YOUR INSTRUCTIONS. Every line in the records below that holds the word "color" is to be copied.

....

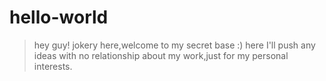 # hello-world
>hey guy!
jokery here,welcome to my secret base :)
here I'll push any ideas with no relationship about my work,just for my personal interests.

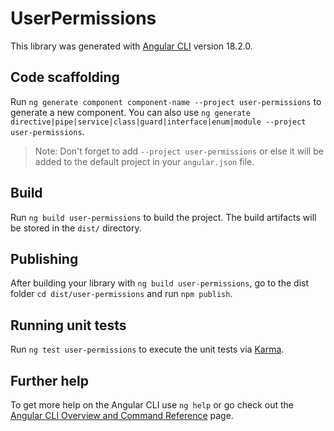 # UserPermissions

This library was generated with [Angular CLI](https://github.com/angular/angular-cli) version 18.2.0.

## Code scaffolding

Run `ng generate component component-name --project user-permissions` to generate a new component. You can also use `ng generate directive|pipe|service|class|guard|interface|enum|module --project user-permissions`.
> Note: Don't forget to add `--project user-permissions` or else it will be added to the default project in your `angular.json` file. 

## Build

Run `ng build user-permissions` to build the project. The build artifacts will be stored in the `dist/` directory.

## Publishing

After building your library with `ng build user-permissions`, go to the dist folder `cd dist/user-permissions` and run `npm publish`.

## Running unit tests

Run `ng test user-permissions` to execute the unit tests via [Karma](https://karma-runner.github.io).

## Further help

To get more help on the Angular CLI use `ng help` or go check out the [Angular CLI Overview and Command Reference](https://angular.dev/tools/cli) page.
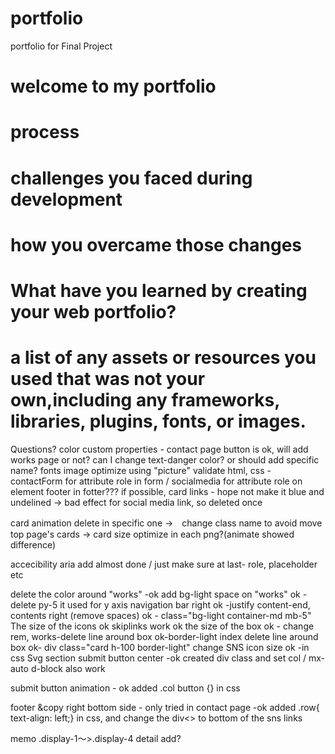 # portfolio
portfolio for Final Project

# welcome to my portfolio

# process 

# challenges you faced during development
# how you overcame those changes

# What have you learned by creating your web portfolio? 

# a list of any assets or resources you used that was not your own,including any frameworks, libraries, plugins, fonts, or images. 


Questions?
color custom properties - contact page button is ok, will add works page or not? can I change text-danger color? or should add specific name? 
fonts
image optimize using "picture"
validate html, css -  contactForm for attribute role in form /  socialmedia for attribute role on element footer in fotter??? 
if possible, card links - hope not make it blue and undelined  → bad effect for social media link, so deleted once

card animation delete in specific one →　change class name to avoid move top page's cards
→ card size optimize in each png?(animate showed difference)


accecibility aria add almost done / just make sure at last- role, placeholder etc

delete the color around "works" -ok add bg-light
space on "works" ok - delete py-5 it used for y axis
navigation bar right ok -justify content-end, contents right (remove spaces) ok - class="bg-light container-md mb-5"
The size of the icons ok
skiplinks work ok
the size of the box ok - change rem, 
works-delete line around box ok-border-light
index delete line around box ok- div class="card h-100 border-light"
change SNS icon size ok -in css Svg section
submit button center -ok  created div class and set col / mx-auto d-block also work

submit button animation - ok added  .col button {} in css

footer &copy right bottom side - only tried in contact page -ok  added .row{ text-align: left;} in css, and change the div<> to bottom of the sns links


memo
.display-1～>.display-4 
detail add?
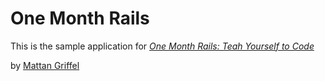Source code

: # One Month Rails

This is the sample application for
[*One Month Rails: Teah Yourself to Code*](http://onemonthrails.com)

by [Mattan Griffel](http://mattangriffel.com)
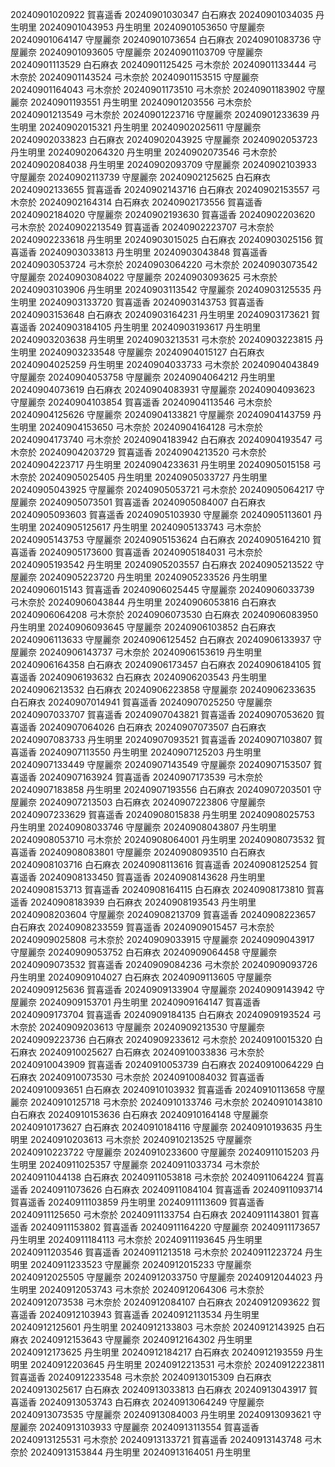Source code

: 20240901020922 賀喜遥香
20240901030347 白石麻衣
20240901034035 丹生明里
20240901043953 丹生明里
20240901053650 守屋麗奈
20240901064147 守屋麗奈
20240901073654 白石麻衣
20240901083736 守屋麗奈
20240901093605 守屋麗奈
20240901103709 守屋麗奈
20240901113529 白石麻衣
20240901125425 弓木奈於
20240901133444 弓木奈於
20240901143524 弓木奈於
20240901153515 守屋麗奈
20240901164043 弓木奈於
20240901173510 弓木奈於
20240901183902 守屋麗奈
20240901193551 丹生明里
20240901203556 弓木奈於
20240901213549 弓木奈於
20240901223716 守屋麗奈
20240901233639 丹生明里
20240902015321 丹生明里
20240902025611 守屋麗奈
20240902033823 白石麻衣
20240902043925 守屋麗奈
20240902053723 丹生明里
20240902064320 丹生明里
20240902073546 弓木奈於
20240902084038 丹生明里
20240902093709 守屋麗奈
20240902103933 守屋麗奈
20240902113739 守屋麗奈
20240902125625 白石麻衣
20240902133655 賀喜遥香
20240902143716 白石麻衣
20240902153557 弓木奈於
20240902164314 白石麻衣
20240902173556 賀喜遥香
20240902184020 守屋麗奈
20240902193630 賀喜遥香
20240902203620 弓木奈於
20240902213549 賀喜遥香
20240902223707 弓木奈於
20240902233618 丹生明里
20240903015025 白石麻衣
20240903025156 賀喜遥香
20240903033813 丹生明里
20240903043848 賀喜遥香
20240903053724 弓木奈於
20240903064220 弓木奈於
20240903073542 守屋麗奈
20240903084022 守屋麗奈
20240903093625 弓木奈於
20240903103906 丹生明里
20240903113542 守屋麗奈
20240903125535 丹生明里
20240903133720 賀喜遥香
20240903143753 賀喜遥香
20240903153648 白石麻衣
20240903164231 丹生明里
20240903173621 賀喜遥香
20240903184105 丹生明里
20240903193617 丹生明里
20240903203638 丹生明里
20240903213531 弓木奈於
20240903223815 丹生明里
20240903233548 守屋麗奈
20240904015127 白石麻衣
20240904025259 丹生明里
20240904033733 弓木奈於
20240904043849 守屋麗奈
20240904053758 守屋麗奈
20240904064212 丹生明里
20240904073619 白石麻衣
20240904083931 守屋麗奈
20240904093623 守屋麗奈
20240904103854 賀喜遥香
20240904113546 弓木奈於
20240904125626 守屋麗奈
20240904133821 守屋麗奈
20240904143759 丹生明里
20240904153650 弓木奈於
20240904164128 弓木奈於
20240904173740 弓木奈於
20240904183942 白石麻衣
20240904193547 弓木奈於
20240904203729 賀喜遥香
20240904213520 弓木奈於
20240904223717 丹生明里
20240904233631 丹生明里
20240905015158 弓木奈於
20240905025405 丹生明里
20240905033727 丹生明里
20240905043925 守屋麗奈
20240905053721 弓木奈於
20240905064217 守屋麗奈
20240905073501 賀喜遥香
20240905084007 白石麻衣
20240905093603 賀喜遥香
20240905103930 守屋麗奈
20240905113601 丹生明里
20240905125617 丹生明里
20240905133743 弓木奈於
20240905143753 守屋麗奈
20240905153624 白石麻衣
20240905164210 賀喜遥香
20240905173600 賀喜遥香
20240905184031 弓木奈於
20240905193542 丹生明里
20240905203557 白石麻衣
20240905213522 守屋麗奈
20240905223720 丹生明里
20240905233526 丹生明里
20240906015143 賀喜遥香
20240906025445 守屋麗奈
20240906033739 弓木奈於
20240906043844 丹生明里
20240906053816 白石麻衣
20240906064208 弓木奈於
20240906073530 白石麻衣
20240906083950 丹生明里
20240906093645 守屋麗奈
20240906103852 白石麻衣
20240906113633 守屋麗奈
20240906125452 白石麻衣
20240906133937 守屋麗奈
20240906143737 弓木奈於
20240906153619 丹生明里
20240906164358 白石麻衣
20240906173457 白石麻衣
20240906184105 賀喜遥香
20240906193632 白石麻衣
20240906203543 丹生明里
20240906213532 白石麻衣
20240906223858 守屋麗奈
20240906233635 白石麻衣
20240907014941 賀喜遥香
20240907025250 守屋麗奈
20240907033707 賀喜遥香
20240907043821 賀喜遥香
20240907053620 賀喜遥香
20240907064026 白石麻衣
20240907073507 白石麻衣
20240907083733 丹生明里
20240907093521 賀喜遥香
20240907103807 賀喜遥香
20240907113550 丹生明里
20240907125203 丹生明里
20240907133449 守屋麗奈
20240907143549 守屋麗奈
20240907153507 賀喜遥香
20240907163924 賀喜遥香
20240907173539 弓木奈於
20240907183858 丹生明里
20240907193556 白石麻衣
20240907203501 守屋麗奈
20240907213503 白石麻衣
20240907223806 守屋麗奈
20240907233629 賀喜遥香
20240908015838 丹生明里
20240908025753 丹生明里
20240908033746 守屋麗奈
20240908043807 丹生明里
20240908053710 弓木奈於
20240908064001 丹生明里
20240908073532 賀喜遥香
20240908083801 守屋麗奈
20240908093510 白石麻衣
20240908103716 白石麻衣
20240908113616 賀喜遥香
20240908125254 賀喜遥香
20240908133450 賀喜遥香
20240908143628 丹生明里
20240908153713 賀喜遥香
20240908164115 白石麻衣
20240908173810 賀喜遥香
20240908183939 白石麻衣
20240908193543 丹生明里
20240908203604 守屋麗奈
20240908213709 賀喜遥香
20240908223657 白石麻衣
20240908233559 賀喜遥香
20240909015457 弓木奈於
20240909025808 弓木奈於
20240909033915 守屋麗奈
20240909043917 守屋麗奈
20240909053752 白石麻衣
20240909064458 守屋麗奈
20240909073532 賀喜遥香
20240909084236 弓木奈於
20240909093726 丹生明里
20240909104027 白石麻衣
20240909113605 守屋麗奈
20240909125636 賀喜遥香
20240909133904 守屋麗奈
20240909143942 守屋麗奈
20240909153701 丹生明里
20240909164147 賀喜遥香
20240909173704 賀喜遥香
20240909184135 白石麻衣
20240909193524 弓木奈於
20240909203613 守屋麗奈
20240909213530 守屋麗奈
20240909223736 白石麻衣
20240909233612 弓木奈於
20240910015320 白石麻衣
20240910025627 白石麻衣
20240910033836 弓木奈於
20240910043909 賀喜遥香
20240910053739 白石麻衣
20240910064229 白石麻衣
20240910073530 弓木奈於
20240910084032 賀喜遥香
20240910093651 白石麻衣
20240910103932 賀喜遥香
20240910113658 守屋麗奈
20240910125718 弓木奈於
20240910133746 弓木奈於
20240910143810 白石麻衣
20240910153636 白石麻衣
20240910164148 守屋麗奈
20240910173627 白石麻衣
20240910184116 守屋麗奈
20240910193635 丹生明里
20240910203613 弓木奈於
20240910213525 守屋麗奈
20240910223722 守屋麗奈
20240910233600 守屋麗奈
20240911015203 丹生明里
20240911025357 守屋麗奈
20240911033734 弓木奈於
20240911044138 白石麻衣
20240911053818 弓木奈於
20240911064224 賀喜遥香
20240911073626 白石麻衣
20240911084104 賀喜遥香
20240911093714 賀喜遥香
20240911103859 丹生明里
20240911113609 賀喜遥香
20240911125650 弓木奈於
20240911133754 白石麻衣
20240911143801 賀喜遥香
20240911153802 賀喜遥香
20240911164220 守屋麗奈
20240911173657 丹生明里
20240911184113 弓木奈於
20240911193645 丹生明里
20240911203546 賀喜遥香
20240911213518 弓木奈於
20240911223724 丹生明里
20240911233523 守屋麗奈
20240912015233 守屋麗奈
20240912025505 守屋麗奈
20240912033750 守屋麗奈
20240912044023 丹生明里
20240912053743 弓木奈於
20240912064306 弓木奈於
20240912073538 弓木奈於
20240912084107 白石麻衣
20240912093622 賀喜遥香
20240912103943 賀喜遥香
20240912113534 丹生明里
20240912125601 丹生明里
20240912133803 弓木奈於
20240912143925 白石麻衣
20240912153643 守屋麗奈
20240912164302 丹生明里
20240912173625 丹生明里
20240912184217 白石麻衣
20240912193559 丹生明里
20240912203645 丹生明里
20240912213531 弓木奈於
20240912223811 賀喜遥香
20240912233548 弓木奈於
20240913015309 白石麻衣
20240913025617 白石麻衣
20240913033813 白石麻衣
20240913043917 賀喜遥香
20240913053743 白石麻衣
20240913064249 守屋麗奈
20240913073535 守屋麗奈
20240913084003 丹生明里
20240913093621 守屋麗奈
20240913103933 守屋麗奈
20240913113554 賀喜遥香
20240913125531 弓木奈於
20240913133721 賀喜遥香
20240913143748 弓木奈於
20240913153844 丹生明里
20240913164051 丹生明里
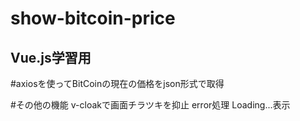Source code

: # show-bitcoin-price

## Vue.js学習用

#axiosを使ってBitCoinの現在の価格をjson形式で取得

#その他の機能
v-cloakで画面チラツキを抑止
error処理
Loading...表示
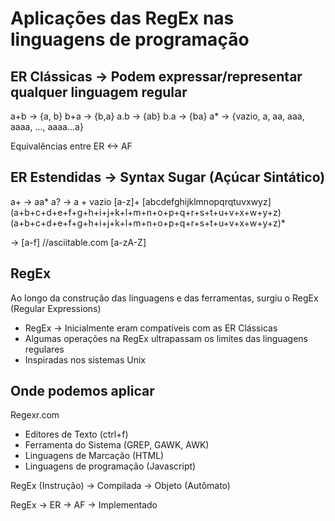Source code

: # Aplicações das RegEx nas linguagens de programação

ER Clássicas -> Podem expressar/representar qualquer linguagem regular
------------
a+b -> {a, b}    b+a -> {b,a}
a.b -> {ab}    b.a -> {ba}
a*  -> {vazio, a, aa, aaa, aaaa, ..., aaaa...a}

Equivalências entre ER <-> AF

ER Estendidas -> Syntax Sugar (Açúcar Sintático)
-------------
a+ -> aa*
a?  -> a + vazio
[a-z]+
[abcdefghijklmnopqrqtuvxwyz]
(a+b+c+d+e+f+g+h+i+j+k+l+m+n+o+p+q+r+s+t+u+v+x+w+y+z)(a+b+c+d+e+f+g+h+i+j+k+l+m+n+o+p+q+r+s+t+u+v+x+w+y+z)*

 -> [a-f]  //asciitable.com [a-zA-Z]

RegEx
-----
Ao longo da construção das linguagens e das ferramentas, surgiu o RegEx (Regular Expressions)

* RegEx -> Inicialmente eram compatíveis com as ER Clássicas
* Algumas operações na RegEx ultrapassam os limites das linguagens regulares
* Inspiradas nos sistemas Unix

## Onde podemos aplicar
Regexr.com
* Editores de Texto (ctrl+f)
* Ferramenta do Sistema (GREP, GAWK, AWK)
* Linguagens de Marcação (HTML)
* Linguagens de programação (Javascript) 

RegEx (Instrução) -> Compilada -> Objeto (Autômato)

RegEx -> ER -> AF -> Implementado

....

EXERCISE ANSWER.
color custom properties - contact page button is ok, will add works page or not? can I change text-danger color? or should add specific name? 
delete the color around "works" -ok add bg-light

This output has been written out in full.